- [What to do]:
From the material below, tally every line containing "candidates"; reply with the total only.

- [Data records]:
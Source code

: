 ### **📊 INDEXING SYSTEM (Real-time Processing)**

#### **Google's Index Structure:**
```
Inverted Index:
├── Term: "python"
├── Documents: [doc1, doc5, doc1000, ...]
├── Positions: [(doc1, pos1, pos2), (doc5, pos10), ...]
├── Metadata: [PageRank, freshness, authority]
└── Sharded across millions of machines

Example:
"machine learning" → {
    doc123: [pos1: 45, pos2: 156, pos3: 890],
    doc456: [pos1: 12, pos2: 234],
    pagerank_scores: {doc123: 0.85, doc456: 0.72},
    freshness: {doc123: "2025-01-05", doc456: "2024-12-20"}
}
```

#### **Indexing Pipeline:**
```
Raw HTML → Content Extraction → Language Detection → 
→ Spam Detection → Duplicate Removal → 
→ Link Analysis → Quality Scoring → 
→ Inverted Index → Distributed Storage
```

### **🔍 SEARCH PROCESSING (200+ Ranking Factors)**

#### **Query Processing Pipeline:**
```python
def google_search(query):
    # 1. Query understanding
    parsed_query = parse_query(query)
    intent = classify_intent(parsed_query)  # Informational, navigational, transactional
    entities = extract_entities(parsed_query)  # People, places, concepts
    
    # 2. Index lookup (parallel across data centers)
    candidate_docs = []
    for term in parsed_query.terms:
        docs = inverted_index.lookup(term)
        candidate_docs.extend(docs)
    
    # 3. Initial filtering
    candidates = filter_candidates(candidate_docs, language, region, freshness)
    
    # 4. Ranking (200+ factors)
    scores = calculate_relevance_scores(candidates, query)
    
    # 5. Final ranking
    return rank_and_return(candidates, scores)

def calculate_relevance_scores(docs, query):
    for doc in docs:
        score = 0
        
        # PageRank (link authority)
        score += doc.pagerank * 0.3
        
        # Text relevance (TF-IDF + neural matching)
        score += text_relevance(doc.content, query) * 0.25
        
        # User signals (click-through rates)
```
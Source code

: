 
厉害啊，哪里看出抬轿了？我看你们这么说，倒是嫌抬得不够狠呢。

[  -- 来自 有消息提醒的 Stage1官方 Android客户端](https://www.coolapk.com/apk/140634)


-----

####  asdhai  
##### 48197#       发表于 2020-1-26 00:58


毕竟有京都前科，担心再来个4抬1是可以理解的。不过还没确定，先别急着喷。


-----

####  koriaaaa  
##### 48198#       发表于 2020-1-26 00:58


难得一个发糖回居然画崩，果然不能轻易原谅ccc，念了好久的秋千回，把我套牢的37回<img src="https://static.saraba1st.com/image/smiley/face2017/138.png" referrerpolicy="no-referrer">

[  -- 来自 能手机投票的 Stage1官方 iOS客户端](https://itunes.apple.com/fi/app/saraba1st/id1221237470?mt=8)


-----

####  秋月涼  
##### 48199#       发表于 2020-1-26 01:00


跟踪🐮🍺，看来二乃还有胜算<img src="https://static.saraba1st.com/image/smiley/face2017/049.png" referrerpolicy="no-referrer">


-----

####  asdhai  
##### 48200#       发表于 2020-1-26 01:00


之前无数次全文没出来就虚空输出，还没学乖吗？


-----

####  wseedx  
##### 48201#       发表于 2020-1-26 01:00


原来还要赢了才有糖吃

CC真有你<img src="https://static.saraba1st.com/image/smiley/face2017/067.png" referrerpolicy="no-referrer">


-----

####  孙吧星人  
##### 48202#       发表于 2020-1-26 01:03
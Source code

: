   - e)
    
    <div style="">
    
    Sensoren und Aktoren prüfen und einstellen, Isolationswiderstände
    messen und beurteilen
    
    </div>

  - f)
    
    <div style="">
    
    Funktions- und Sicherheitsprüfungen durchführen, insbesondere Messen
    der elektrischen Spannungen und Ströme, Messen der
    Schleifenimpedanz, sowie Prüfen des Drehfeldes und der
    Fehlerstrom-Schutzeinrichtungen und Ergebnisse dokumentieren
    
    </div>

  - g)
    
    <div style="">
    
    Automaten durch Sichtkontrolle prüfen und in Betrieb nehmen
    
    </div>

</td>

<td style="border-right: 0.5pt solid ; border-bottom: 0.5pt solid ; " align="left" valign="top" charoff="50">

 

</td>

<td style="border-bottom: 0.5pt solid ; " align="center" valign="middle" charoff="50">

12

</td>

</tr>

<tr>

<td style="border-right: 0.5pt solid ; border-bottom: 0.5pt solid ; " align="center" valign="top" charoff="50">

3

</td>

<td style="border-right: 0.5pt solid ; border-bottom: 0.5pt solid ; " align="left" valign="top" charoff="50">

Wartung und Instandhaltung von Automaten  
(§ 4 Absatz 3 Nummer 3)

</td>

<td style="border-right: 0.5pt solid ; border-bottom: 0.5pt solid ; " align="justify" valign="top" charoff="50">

- [Task answer]:
3